The mortgage crisis is a national concern involving federal policies promoting home ownership. Is there a federal regulation of nonjudicial residential foreclosure? Through supervision of the mortgage giants Fannie Mae, Freddie Mac, and other administrative programs, the federal government is invested in the mortgage origination process. In some cases, a federal agency takes direct title to distressed home loans or the foreclosed real estate itself. I have written about some of those cases in the past few months. For example, Fannie Mae and Freddie Mac enjoy property recording tax exemptions. Also, in states like Nevada that allow homeowners associations to foreclose, government agencies find themselves in title litigation when properties are assigned to them pursuant to the terms of federal mortgage programs. In the event of default of a loan tied to a federal program, the government may find its interests aligned more on the creditor’s side.

Foreclosure is one of many remedies available to lenders to collect on defaulted home loan debt. For over 30 years, Congress has come to the aid of consumers in debt collection matters. In 1977, Congress enacted the Fair Debt Collections Practices Act to curb abusive practices by the debt collection industry against consumers. The FDCPA also has the effect of benefiting non-abusive debt collectors harmed by violating competitors. Since its enactment, Congress and the federal courts have clarified the FDCPA’s role in regulating debt collection law firms’ activity obtaining foreclosure sales and deficiency money judgments. Since an attorney’s sale of distressed Virginia real estate in a trustee’s auction is an activity outside of the traditional perception of debt collection, the role of the FDCPA in foreclosure practice has been relatively unclear until the past few years, when a slew of foreclosure contest lawsuits have tested the utility of the statute.

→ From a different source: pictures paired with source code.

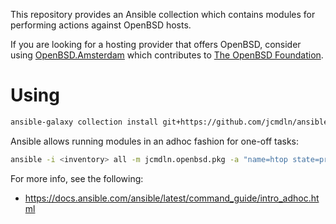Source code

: This repository provides an Ansible collection which contains modules for
performing actions against OpenBSD hosts.

If you are looking for a hosting provider that offers OpenBSD, consider using
[OpenBSD.Amsterdam](https://openbsd.amsterdam) which contributes to
[The OpenBSD Foundation](https://www.openbsdfoundation.org/).

# Using

```sh
ansible-galaxy collection install git+https://github.com/jcmdln/ansible-collection-openbsd
```

Ansible allows running modules in an adhoc fashion for one-off tasks:

```sh
ansible -i <inventory> all -m jcmdln.openbsd.pkg -a "name=htop state=present"
```

For more info, see the following:

- https://docs.ansible.com/ansible/latest/command_guide/intro_adhoc.html
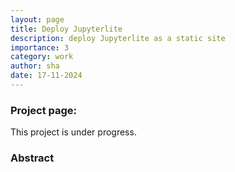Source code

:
 ```yaml
---
layout: page
title: Deploy Jupyterlite
description: deploy Jupyterlite as a static site
importance: 3
category: work
author: sha
date: 17-11-2024
---
```


### Project page: 

This project is under progress.

### Abstract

The FDCPA applies to lawyers collecting on home loan debts, not just non-attorney debt collection agencies. Federal courts in Virginia have recognized that the Act also applies when lawyer debt collectors act as trustees in residential foreclosures where the notices include a demand for payment.  These consumer protection laws regulate, among other things, the communications between the debt collector and the consumer. In order to conduct a foreclosure practice, the attorney must send notices to the borrower. The FDCPA may provide independent causes of action against the attorney found to have engaged in abusive practices. FDCPA issues thus pervade residential foreclosure matters. Consumers, lenders, and their attorneys must be aware of how this Act affects a contested foreclosure matter. There are many ways the FDCPA may be violated in a foreclosure matter, including the following:

False Representations. Under ordinary circumstances, it is difficult for a party to prove that they are entitled to relief because their opponent is allegedly lying, cheating or stealing. These are weighty accusations; the standard for proof is high, and the defenses are many. In 15 U.S.C. § 1692e, the FDCPA changes the rules of the game in the consumer debt collection context. The consumer doesn’t need to prove that he was actually deceived by the misleading communication. Instead, the consumer must show that false representations in a debt collection communication materially affects a consumer’ ability to make intelligent decisions with respect to the alleged debt. The courts apply a “least sophisticated consumer” standard to alleged false representations. This tends to prevent application of 20/20 hindsight in the interpretation of correspondence. The court will consider whether the correspondence is susceptible to more than one interpretation, one of which is misleading. Between the FDCPA, the Deed of Trust and state law, the debt collection law firm and attorney foreclosure trustee have multiple compliance obligations in preparing correspondence to the borrower.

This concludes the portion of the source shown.